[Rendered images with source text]

+-------+

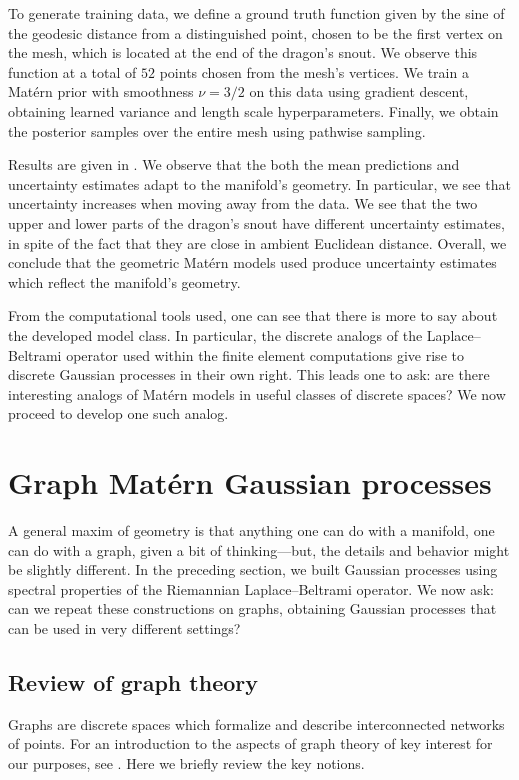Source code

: \documentclass[11pt]{book}
\begin{document}
To generate training data, we define a ground truth function given by the sine of the geodesic distance from a distinguished point, chosen to be the first vertex on the mesh, which is located at the end of the dragon's snout.
We observe this function at a total of $52$ points chosen from the mesh's vertices.
We train a Matérn prior with smoothness $\nu = 3/2$ on this data using gradient descent, obtaining learned variance and length scale hyperparameters.
Finally, we obtain the posterior samples over the entire mesh using pathwise sampling.

Results are given in .
We observe that the both the mean predictions and uncertainty estimates adapt to the manifold's geometry.
In particular, we see that uncertainty increases when moving away from the data.
We see that the two upper and lower parts of the dragon's snout have different uncertainty estimates, in spite of the fact that they are close in ambient Euclidean distance.
Overall, we conclude that the geometric Matérn models used produce uncertainty estimates which reflect the manifold's geometry.

From the computational tools used, one can see that there is more to say about the developed model class.
In particular, the discrete analogs of the Laplace--Beltrami operator used within the finite element computations give rise to discrete Gaussian processes in their own right.
This leads one to ask: are there interesting analogs of Matérn models in useful classes of discrete spaces?
We now proceed to develop one such analog.

\section{Graph Matérn Gaussian processes}

A general maxim of geometry is that anything one can do with a manifold, one can do with a graph, given a bit of thinking---but, the details and behavior might be slightly different.
In the preceding section, we built Gaussian processes using spectral properties of the Riemannian Laplace--Beltrami operator.
We now ask: can we repeat these constructions on graphs, obtaining Gaussian processes that can be used in very different settings?

\subsection{Review of graph theory}
Graphs are discrete spaces which formalize and describe interconnected networks of points.
For an introduction to the aspects of graph theory of key interest for our purposes, see \textcite{spielman12}.
Here we briefly review the key notions.
\end{document}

+-------+

## Activity
Keep the pictures out and write out the records exactly.

## Output for this exercise
Source code

: \documentclass[11pt]{book}
\begin{document}
To generate training data, we define a ground truth function given by the sine of the geodesic distance from a distinguished point, chosen to be the first vertex on the mesh, which is located at the end of the dragon's snout.
We observe this function at a total of $52$ points chosen from the mesh's vertices.
We train a Matérn prior with smoothness $\nu = 3/2$ on this data using gradient descent, obtaining learned variance and length scale hyperparameters.
Finally, we obtain the posterior samples over the entire mesh using pathwise sampling.

Results are given in .
We observe that the both the mean predictions and uncertainty estimates adapt to the manifold's geometry.
In particular, we see that uncertainty increases when moving away from the data.
We see that the two upper and lower parts of the dragon's snout have different uncertainty estimates, in spite of the fact that they are close in ambient Euclidean distance.
Overall, we conclude that the geometric Matérn models used produce uncertainty estimates which reflect the manifold's geometry.

From the computational tools used, one can see that there is more to say about the developed model class.
In particular, the discrete analogs of the Laplace--Beltrami operator used within the finite element computations give rise to discrete Gaussian processes in their own right.
This leads one to ask: are there interesting analogs of Matérn models in useful classes of discrete spaces?
We now proceed to develop one such analog.

\section{Graph Matérn Gaussian processes}

A general maxim of geometry is that anything one can do with a manifold, one can do with a graph, given a bit of thinking---but, the details and behavior might be slightly different.
In the preceding section, we built Gaussian processes using spectral properties of the Riemannian Laplace--Beltrami operator.
We now ask: can we repeat these constructions on graphs, obtaining Gaussian processes that can be used in very different settings?

\subsection{Review of graph theory}
Graphs are discrete spaces which formalize and describe interconnected networks of points.
For an introduction to the aspects of graph theory of key interest for our purposes, see \textcite{spielman12}.
Here we briefly review the key notions.
\end{document}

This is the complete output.